(Stored data entries)
----
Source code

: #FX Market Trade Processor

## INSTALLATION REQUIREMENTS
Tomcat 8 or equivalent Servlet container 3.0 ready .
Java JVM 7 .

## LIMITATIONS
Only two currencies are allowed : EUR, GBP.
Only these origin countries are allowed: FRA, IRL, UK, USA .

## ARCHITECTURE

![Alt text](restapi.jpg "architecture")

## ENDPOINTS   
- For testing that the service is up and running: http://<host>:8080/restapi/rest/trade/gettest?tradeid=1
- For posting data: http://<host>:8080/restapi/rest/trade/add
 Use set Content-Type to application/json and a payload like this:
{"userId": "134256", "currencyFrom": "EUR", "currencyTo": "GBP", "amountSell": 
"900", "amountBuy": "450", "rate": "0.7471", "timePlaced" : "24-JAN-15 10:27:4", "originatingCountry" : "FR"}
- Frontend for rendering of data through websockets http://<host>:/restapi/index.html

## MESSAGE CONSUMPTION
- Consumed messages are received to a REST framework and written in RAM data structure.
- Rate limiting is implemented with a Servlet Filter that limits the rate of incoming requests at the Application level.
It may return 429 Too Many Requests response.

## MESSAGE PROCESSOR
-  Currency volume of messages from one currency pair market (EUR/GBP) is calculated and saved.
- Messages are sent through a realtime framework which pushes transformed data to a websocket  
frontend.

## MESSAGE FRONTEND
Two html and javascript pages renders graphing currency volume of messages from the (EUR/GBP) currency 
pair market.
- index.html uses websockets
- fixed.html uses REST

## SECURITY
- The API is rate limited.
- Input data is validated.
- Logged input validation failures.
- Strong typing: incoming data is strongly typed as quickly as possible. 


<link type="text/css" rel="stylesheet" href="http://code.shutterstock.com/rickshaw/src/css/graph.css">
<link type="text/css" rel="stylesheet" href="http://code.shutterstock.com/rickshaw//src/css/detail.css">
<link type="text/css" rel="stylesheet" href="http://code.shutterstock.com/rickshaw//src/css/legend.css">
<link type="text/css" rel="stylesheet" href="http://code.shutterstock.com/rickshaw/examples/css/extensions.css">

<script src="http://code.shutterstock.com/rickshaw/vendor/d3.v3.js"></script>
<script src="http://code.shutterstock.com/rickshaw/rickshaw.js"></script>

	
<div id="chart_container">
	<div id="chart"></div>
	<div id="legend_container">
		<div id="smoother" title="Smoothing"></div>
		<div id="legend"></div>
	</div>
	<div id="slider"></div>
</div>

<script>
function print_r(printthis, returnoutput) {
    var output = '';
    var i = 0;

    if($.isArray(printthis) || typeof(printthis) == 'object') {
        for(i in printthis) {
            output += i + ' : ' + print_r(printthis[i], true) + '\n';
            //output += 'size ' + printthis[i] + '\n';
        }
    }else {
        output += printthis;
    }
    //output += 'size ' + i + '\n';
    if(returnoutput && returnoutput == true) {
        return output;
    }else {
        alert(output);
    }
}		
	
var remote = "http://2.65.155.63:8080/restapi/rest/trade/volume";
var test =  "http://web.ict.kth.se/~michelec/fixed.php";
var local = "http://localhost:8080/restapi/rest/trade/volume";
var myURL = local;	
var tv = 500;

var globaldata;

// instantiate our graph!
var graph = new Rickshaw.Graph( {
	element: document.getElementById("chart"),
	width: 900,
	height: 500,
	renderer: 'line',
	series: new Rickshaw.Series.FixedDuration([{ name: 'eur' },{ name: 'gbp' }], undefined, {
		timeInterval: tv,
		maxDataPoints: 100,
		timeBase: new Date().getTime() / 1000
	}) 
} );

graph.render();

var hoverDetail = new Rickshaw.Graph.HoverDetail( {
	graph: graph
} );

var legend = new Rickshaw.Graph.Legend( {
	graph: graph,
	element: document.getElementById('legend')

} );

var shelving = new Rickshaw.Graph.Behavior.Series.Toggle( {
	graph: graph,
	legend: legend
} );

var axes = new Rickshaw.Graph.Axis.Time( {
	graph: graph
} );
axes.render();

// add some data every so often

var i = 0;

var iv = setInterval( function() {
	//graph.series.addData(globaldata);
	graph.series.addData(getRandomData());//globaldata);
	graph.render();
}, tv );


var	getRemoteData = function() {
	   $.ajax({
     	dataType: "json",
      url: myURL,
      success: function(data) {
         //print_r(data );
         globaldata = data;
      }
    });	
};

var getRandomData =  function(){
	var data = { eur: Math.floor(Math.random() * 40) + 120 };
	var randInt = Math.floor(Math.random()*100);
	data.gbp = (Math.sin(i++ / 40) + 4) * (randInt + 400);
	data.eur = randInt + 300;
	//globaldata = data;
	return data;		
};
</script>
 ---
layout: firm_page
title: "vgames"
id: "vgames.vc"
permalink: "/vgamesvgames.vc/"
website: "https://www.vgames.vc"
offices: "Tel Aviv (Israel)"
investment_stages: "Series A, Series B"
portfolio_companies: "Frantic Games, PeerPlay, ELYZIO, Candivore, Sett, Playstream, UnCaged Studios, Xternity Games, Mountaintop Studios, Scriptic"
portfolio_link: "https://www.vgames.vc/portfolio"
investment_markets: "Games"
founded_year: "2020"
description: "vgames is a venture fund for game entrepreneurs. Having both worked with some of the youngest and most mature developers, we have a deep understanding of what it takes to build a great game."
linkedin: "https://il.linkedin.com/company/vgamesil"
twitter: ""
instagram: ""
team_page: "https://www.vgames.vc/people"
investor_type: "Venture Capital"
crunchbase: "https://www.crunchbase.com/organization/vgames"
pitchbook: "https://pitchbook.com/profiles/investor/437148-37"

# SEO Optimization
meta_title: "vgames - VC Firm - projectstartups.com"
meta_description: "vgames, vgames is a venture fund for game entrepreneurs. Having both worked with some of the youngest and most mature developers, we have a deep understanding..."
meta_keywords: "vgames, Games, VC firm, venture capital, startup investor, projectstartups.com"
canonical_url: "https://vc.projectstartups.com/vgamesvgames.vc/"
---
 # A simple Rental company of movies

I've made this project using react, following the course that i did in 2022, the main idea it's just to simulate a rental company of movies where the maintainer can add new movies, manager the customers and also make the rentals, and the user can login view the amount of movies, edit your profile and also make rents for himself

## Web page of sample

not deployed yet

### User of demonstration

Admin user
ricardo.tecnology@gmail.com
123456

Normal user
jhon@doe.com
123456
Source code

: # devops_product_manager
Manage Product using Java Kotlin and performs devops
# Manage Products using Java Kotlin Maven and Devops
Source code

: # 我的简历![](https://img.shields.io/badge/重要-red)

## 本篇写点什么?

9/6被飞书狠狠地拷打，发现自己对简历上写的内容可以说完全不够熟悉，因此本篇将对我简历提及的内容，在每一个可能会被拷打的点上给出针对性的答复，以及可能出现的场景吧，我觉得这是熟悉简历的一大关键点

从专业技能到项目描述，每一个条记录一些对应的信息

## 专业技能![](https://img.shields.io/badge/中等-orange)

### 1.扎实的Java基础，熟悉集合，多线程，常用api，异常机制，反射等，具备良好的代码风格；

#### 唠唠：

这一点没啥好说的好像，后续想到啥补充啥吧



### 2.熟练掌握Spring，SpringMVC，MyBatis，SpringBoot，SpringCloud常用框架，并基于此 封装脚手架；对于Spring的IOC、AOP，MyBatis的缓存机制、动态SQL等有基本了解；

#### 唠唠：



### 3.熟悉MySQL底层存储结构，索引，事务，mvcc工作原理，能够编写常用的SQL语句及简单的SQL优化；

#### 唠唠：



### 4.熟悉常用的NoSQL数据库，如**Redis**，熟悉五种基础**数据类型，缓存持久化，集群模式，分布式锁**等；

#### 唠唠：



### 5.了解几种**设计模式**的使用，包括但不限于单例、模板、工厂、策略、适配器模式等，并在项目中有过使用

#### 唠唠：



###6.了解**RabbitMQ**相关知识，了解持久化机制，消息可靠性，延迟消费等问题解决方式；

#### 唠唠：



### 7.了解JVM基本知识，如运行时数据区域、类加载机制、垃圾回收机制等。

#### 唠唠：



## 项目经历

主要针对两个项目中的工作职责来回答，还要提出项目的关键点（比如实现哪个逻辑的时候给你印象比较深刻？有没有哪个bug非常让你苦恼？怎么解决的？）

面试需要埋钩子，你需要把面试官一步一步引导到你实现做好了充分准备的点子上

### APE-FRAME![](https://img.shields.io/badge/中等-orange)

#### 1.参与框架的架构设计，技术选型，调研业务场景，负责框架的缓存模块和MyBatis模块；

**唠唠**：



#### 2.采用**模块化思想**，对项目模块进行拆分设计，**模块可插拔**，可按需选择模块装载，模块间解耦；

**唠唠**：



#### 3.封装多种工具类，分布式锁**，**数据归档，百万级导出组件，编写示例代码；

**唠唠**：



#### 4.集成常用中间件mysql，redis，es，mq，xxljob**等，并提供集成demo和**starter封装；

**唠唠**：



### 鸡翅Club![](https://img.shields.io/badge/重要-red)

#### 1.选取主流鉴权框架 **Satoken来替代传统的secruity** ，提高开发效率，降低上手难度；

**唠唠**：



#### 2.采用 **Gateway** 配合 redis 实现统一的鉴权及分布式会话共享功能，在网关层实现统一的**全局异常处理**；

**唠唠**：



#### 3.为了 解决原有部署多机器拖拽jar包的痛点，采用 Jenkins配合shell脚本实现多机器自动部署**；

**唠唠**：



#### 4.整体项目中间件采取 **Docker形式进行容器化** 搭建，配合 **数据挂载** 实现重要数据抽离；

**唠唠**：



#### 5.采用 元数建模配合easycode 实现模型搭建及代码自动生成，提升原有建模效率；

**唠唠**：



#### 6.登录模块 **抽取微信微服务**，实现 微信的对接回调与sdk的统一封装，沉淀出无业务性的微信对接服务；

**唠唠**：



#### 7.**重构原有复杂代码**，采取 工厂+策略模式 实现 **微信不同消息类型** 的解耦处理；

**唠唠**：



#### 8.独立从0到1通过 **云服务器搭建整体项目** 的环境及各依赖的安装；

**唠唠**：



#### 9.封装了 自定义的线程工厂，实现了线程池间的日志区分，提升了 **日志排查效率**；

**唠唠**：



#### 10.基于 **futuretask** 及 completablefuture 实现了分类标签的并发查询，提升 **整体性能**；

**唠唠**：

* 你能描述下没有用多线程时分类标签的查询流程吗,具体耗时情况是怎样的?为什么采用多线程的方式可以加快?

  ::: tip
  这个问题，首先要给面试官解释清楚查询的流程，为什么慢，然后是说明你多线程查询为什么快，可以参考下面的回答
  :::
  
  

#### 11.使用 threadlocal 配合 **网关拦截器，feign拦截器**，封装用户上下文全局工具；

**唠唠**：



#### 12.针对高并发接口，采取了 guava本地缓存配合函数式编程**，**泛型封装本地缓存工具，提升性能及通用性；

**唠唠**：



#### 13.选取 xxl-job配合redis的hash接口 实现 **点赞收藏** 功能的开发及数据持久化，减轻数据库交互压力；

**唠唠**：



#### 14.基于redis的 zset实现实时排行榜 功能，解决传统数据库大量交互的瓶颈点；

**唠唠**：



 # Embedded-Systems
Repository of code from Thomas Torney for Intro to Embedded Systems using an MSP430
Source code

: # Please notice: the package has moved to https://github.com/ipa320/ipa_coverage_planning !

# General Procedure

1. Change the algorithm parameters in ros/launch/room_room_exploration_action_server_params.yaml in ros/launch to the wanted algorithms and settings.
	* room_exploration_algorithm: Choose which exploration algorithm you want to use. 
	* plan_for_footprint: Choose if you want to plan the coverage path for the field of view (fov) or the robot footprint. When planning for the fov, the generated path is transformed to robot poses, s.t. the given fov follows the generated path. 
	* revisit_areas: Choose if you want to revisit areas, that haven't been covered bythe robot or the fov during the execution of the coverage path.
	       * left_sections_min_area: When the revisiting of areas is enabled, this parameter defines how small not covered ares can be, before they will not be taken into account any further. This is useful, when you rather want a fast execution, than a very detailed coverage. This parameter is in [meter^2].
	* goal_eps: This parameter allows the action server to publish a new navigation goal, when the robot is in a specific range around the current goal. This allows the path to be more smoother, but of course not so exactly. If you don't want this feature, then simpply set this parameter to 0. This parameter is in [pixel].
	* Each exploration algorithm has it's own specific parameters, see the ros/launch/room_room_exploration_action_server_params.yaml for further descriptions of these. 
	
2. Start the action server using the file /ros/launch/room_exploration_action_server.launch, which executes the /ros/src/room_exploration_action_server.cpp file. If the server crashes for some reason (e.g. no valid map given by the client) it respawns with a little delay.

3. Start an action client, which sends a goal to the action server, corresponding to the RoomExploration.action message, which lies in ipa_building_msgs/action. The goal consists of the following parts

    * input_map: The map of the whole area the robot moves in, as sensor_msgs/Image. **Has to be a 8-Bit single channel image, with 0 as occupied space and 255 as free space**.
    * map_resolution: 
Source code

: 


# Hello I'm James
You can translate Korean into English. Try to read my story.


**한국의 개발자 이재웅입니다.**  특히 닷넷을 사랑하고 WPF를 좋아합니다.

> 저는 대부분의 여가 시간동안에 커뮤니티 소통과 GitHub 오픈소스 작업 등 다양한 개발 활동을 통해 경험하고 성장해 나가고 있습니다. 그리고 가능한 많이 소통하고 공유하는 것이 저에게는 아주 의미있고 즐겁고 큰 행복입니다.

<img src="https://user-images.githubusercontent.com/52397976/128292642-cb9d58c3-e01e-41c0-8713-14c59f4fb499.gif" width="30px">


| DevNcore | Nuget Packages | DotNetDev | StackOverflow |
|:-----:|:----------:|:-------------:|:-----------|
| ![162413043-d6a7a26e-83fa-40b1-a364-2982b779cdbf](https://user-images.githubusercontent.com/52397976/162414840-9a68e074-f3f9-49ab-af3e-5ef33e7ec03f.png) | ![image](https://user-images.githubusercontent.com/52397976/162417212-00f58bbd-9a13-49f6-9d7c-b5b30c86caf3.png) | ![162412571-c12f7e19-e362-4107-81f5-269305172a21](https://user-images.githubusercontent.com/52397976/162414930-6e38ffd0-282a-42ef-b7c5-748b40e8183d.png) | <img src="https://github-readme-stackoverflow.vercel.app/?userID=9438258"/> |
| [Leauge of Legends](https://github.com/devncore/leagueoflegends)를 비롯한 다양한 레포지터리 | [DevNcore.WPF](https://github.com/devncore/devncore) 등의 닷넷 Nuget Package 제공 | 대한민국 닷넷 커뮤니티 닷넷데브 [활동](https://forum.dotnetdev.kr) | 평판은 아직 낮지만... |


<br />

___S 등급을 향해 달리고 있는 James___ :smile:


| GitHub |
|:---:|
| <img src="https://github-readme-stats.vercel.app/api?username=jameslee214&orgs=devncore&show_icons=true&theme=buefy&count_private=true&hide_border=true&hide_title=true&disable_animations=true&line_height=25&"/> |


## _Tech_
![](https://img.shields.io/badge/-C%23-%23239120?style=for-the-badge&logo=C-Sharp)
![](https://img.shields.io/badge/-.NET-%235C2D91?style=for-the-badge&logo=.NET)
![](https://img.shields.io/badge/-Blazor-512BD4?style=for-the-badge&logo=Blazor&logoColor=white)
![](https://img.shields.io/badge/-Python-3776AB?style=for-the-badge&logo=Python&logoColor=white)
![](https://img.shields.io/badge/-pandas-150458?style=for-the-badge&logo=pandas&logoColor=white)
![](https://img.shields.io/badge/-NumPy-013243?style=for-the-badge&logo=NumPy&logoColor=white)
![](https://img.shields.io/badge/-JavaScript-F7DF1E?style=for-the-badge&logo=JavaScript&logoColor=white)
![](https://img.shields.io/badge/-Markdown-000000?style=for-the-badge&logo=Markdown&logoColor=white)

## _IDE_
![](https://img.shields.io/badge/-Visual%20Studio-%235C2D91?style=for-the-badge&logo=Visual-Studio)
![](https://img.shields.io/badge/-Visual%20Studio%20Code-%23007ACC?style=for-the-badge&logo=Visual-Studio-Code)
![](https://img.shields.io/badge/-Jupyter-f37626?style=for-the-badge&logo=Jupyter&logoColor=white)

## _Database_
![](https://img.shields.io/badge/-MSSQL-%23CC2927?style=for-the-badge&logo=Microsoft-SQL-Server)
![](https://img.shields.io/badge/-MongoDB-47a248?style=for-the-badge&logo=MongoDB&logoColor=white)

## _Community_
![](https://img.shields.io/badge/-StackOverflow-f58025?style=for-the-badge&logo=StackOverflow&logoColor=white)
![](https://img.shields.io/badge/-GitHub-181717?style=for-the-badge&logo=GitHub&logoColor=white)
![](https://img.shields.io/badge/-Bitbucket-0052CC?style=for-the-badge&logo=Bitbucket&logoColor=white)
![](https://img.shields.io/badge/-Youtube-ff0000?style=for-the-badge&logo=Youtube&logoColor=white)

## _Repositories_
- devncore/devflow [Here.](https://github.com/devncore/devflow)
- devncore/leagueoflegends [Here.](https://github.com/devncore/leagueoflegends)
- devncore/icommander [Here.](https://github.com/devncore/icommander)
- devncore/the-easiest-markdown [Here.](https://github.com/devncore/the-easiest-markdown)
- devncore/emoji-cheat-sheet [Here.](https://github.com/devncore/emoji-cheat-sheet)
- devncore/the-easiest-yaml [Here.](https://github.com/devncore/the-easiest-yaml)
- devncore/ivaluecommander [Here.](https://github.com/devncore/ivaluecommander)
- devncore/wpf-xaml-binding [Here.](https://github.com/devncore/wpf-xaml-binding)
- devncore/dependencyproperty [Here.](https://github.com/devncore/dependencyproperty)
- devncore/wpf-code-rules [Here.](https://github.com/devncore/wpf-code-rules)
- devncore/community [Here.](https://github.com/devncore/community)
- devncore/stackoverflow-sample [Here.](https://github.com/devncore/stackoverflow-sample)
----
§ YOUR ASSIGNMENT:
Copy the lines above exactly. Start with the line containing "#### 7.**重构原有复杂代码**，采取 工厂+策略模式", end with the line containing "1. Change the", and include both.

§ ANSWER SPACE:
#### 7.**重构原有复杂代码**，采取 工厂+策略模式 实现 **微信不同消息类型** 的解耦处理；

**唠唠**：



#### 8.独立从0到1通过 **云服务器搭建整体项目** 的环境及各依赖的安装；

**唠唠**：



#### 9.封装了 自定义的线程工厂，实现了线程池间的日志区分，提升了 **日志排查效率**；

**唠唠**：



#### 10.基于 **futuretask** 及 completablefuture 实现了分类标签的并发查询，提升 **整体性能**；

**唠唠**：

* 你能描述下没有用多线程时分类标签的查询流程吗,具体耗时情况是怎样的?为什么采用多线程的方式可以加快?

  ::: tip
  这个问题，首先要给面试官解释清楚查询的流程，为什么慢，然后是说明你多线程查询为什么快，可以参考下面的回答
  :::
  
  

#### 11.使用 threadlocal 配合 **网关拦截器，feign拦截器**，封装用户上下文全局工具；

**唠唠**：



#### 12.针对高并发接口，采取了 guava本地缓存配合函数式编程**，**泛型封装本地缓存工具，提升性能及通用性；

**唠唠**：



#### 13.选取 xxl-job配合redis的hash接口 实现 **点赞收藏** 功能的开发及数据持久化，减轻数据库交互压力；

**唠唠**：



#### 14.基于redis的 zset实现实时排行榜 功能，解决传统数据库大量交互的瓶颈点；

**唠唠**：



 # Embedded-Systems
Repository of code from Thomas Torney for Intro to Embedded Systems using an MSP430
Source code

: # Please notice: the package has moved to https://github.com/ipa320/ipa_coverage_planning !

# General Procedure

1. Change the algorithm parameters in ros/launch/room_room_exploration_action_server_params.yaml in ros/launch to the wanted algorithms and settings.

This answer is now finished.